As decisões sobre o PIS/Cofins vêm abrindo precedentes, também, para a discussão do modo de cobrança de outros tributos. Conforme o advogado Joaquim Rolim Ferraz, do escritório Juveniz JR. Rolim Ferraz Advogados, há decisões de tribunais regionais determinando a exclusão do Imposto Sobre Serviços da base de cálculo do PIS e da Cofins. “O entendimento do STF é de que incluir o ICMS na base de cálculo da contribuição para o PIS e a Cofins é inconstitucional, porque não se pode tributar tributo. Só é possível tributar riqueza. A tendência é que outros tributos que vêm sendo aplicados dessa forma sejam revisados”, complementa o especialista.

Já Gilberto Bento Jr., sócio da Bento Jr. Advogados, adverte que esse julgamento também vale para excluir o ICMS de Substituição Tributária (ST), quando a empresa compra produtos com retenção antecipada. “Nesse caso, também é necessário ingressar com ação judicial para pedir ao fornecedor para ajustar o cálculo na hora da venda e, dessa forma, recolher valor menor ao Fisco, reduzindo assim o custo de aquisição”, diz o advogado.


Os efeitos da exclusão de ICMS ST preveem, além da redução de preço, a restituição de tudo que foi recolhido nos últimos cinco anos. “Os contribuintes enquadrados na substituição tributária têm um valor expressivo a ser restituído em dinheiro”, prevê Bento Jr.


Empresários temem instabilidade criada pelas alterações propostas

A Receita Federal quer unificar o Programa de Integração Social (PIS) e a Contribuição para o Financiamento da Seguridade Social (Cofins). O projeto, segundo informações da Receita Federal do Brasil (RFB), está pronto e deverá ser aprovado pelo Executivo antes de ser encaminhado ao Congresso Nacional. A intenção, de acordo com o secretário da Receita Federal, Jorge Rachid, é simplificar a tributação.

Atualmente, conforme explica Rachid, as contribuições permitem acumulação de crédito de forma diferente, dependendo do setor. “Se compro um refrigerador, ele tem crédito no processo produtivo. Se compro no escritório, não tem. A ideia é que tudo que você comprar vai ser crédito. Pagou x esse é o valor que vai creditar”, disse. “Isso gera litigiosidade grande”, pondera.


Contudo empresários, principalmente da indústria, estão receosos com a possibilidade de que “essa mudança, à semelhança de outras realizadas pelos governos anteriores, acabe em aumento da tributação”, explica o diretor de políticas e estratégia da CNI, José Augusto Fernandes.
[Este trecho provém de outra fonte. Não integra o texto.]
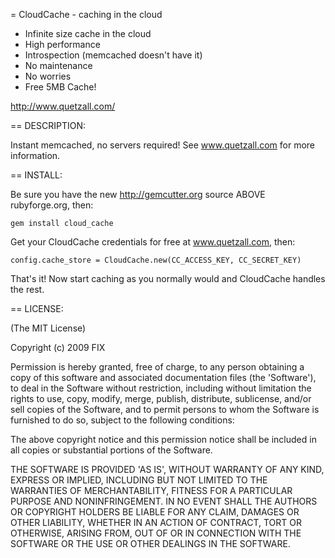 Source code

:= CloudCache - caching in the cloud

- Infinite size cache in the cloud
- High performance
- Introspection (memcached doesn't have it)
- No maintenance
- No worries
- Free 5MB Cache!

http://www.quetzall.com/

== DESCRIPTION:

Instant memcached, no servers required! See www.quetzall.com for more information.

== INSTALL:

Be sure you have the new http://gemcutter.org source ABOVE rubyforge.org, then:

    gem install cloud_cache

Get your CloudCache credentials for free at www.quetzall.com, then:

    config.cache_store = CloudCache.new(CC_ACCESS_KEY, CC_SECRET_KEY)

That's it!  Now start caching as you normally would and CloudCache handles the rest.


== LICENSE:

(The MIT License)

Copyright (c) 2009 FIX

Permission is hereby granted, free of charge, to any person obtaining
a copy of this software and associated documentation files (the
'Software'), to deal in the Software without restriction, including
without limitation the rights to use, copy, modify, merge, publish,
distribute, sublicense, and/or sell copies of the Software, and to
permit persons to whom the Software is furnished to do so, subject to
the following conditions:

The above copyright notice and this permission notice shall be
included in all copies or substantial portions of the Software.

THE SOFTWARE IS PROVIDED 'AS IS', WITHOUT WARRANTY OF ANY KIND,
EXPRESS OR IMPLIED, INCLUDING BUT NOT LIMITED TO THE WARRANTIES OF
MERCHANTABILITY, FITNESS FOR A PARTICULAR PURPOSE AND NONINFRINGEMENT.
IN NO EVENT SHALL THE AUTHORS OR COPYRIGHT HOLDERS BE LIABLE FOR ANY
CLAIM, DAMAGES OR OTHER LIABILITY, WHETHER IN AN ACTION OF CONTRACT,
TORT OR OTHERWISE, ARISING FROM, OUT OF OR IN CONNECTION WITH THE
SOFTWARE OR THE USE OR OTHER DEALINGS IN THE SOFTWARE.
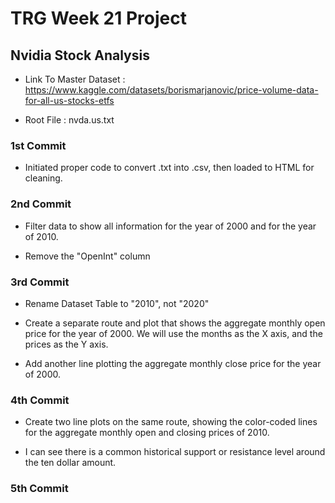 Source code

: # TRG Week 21 Project

## Nvidia Stock Analysis

- Link To Master Dataset : https://www.kaggle.com/datasets/borismarjanovic/price-volume-data-for-all-us-stocks-etfs

- Root File : nvda.us.txt

### 1st Commit

- Initiated proper code to convert .txt into .csv, then loaded to HTML for cleaning.

### 2nd Commit

- Filter data to show all information for the year of 2000 and for the year of 2010.

- Remove the "OpenInt" column

### 3rd Commit

- Rename Dataset Table to "2010", not "2020"

- Create a separate route and plot that shows the aggregate monthly open price for the year of 2000. We will use the months as the X axis, and the prices as the Y axis.

- Add another line plotting the aggregate monthly close price for the year of 2000.

### 4th Commit

- Create two line plots on the same route, showing the color-coded lines for the aggregate monthly open and closing prices of 2010.

- I can see there is a common historical support or resistance level around the ten dollar amount.

### 5th Commit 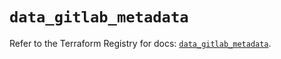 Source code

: # `data_gitlab_metadata`

Refer to the Terraform Registry for docs: [`data_gitlab_metadata`](https://registry.terraform.io/providers/gitlabhq/gitlab/17.7.0/docs/data-sources/metadata).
Desde 2017, a CNI realiza reuniões sobre o tema e, na última reunião do Fórum Nacional da Indústria, Rachid apresentou uma visão geral sobre a proposta.


Em tese, o projeto enfrenta um dos problemas centrais do PIS/Cofins, que é a necessidade de sairmos do crédito físico e passarmos para um modelo de crédito financeiro. “Poucos países adotam o sistema físico. O governo acaba especificando o que tem direito ao crédito em um processo de produção, o que gera um custo enorme para as empresas”, diz Fernandes. No modelo de crédito financeiro, tudo aquilo que a empresa paga e que está no processo de produção pode ser deduzido no final.


Contudo, explica Fernandes, as organizações criaram suas formas de lidar com esse sistema anômalo, algumas já estão recorrendo à Justiça para ajustar irregularidades e, o mais importante, o projeto do governo não inclui o setor de serviços na mudança. “Isso aumenta o risco de incidir sobre a indústria, que já é o setor mais tributado”, pontua o representante da CNI.


Jorge Rachid anunciou que a Receita tem um projeto pronto, que aguarda a apresentação formal ao Ministério da Fazenda e à presidência da República. Aprovado, será encaminhado ao Congresso Nacional para votação. “Eu entendo que seria satisfatório, a exemplo do que ocorre na Europa, termos poucas alíquotas. Temos que levar nosso sistema tributário para um sistema que o mundo conheça. Não posso falar para um investidor que quer investir no Brasil e me pergunta quanto paga de Previdência que isso depende do produto”, diz. E acrescenta: “Isso é errado”.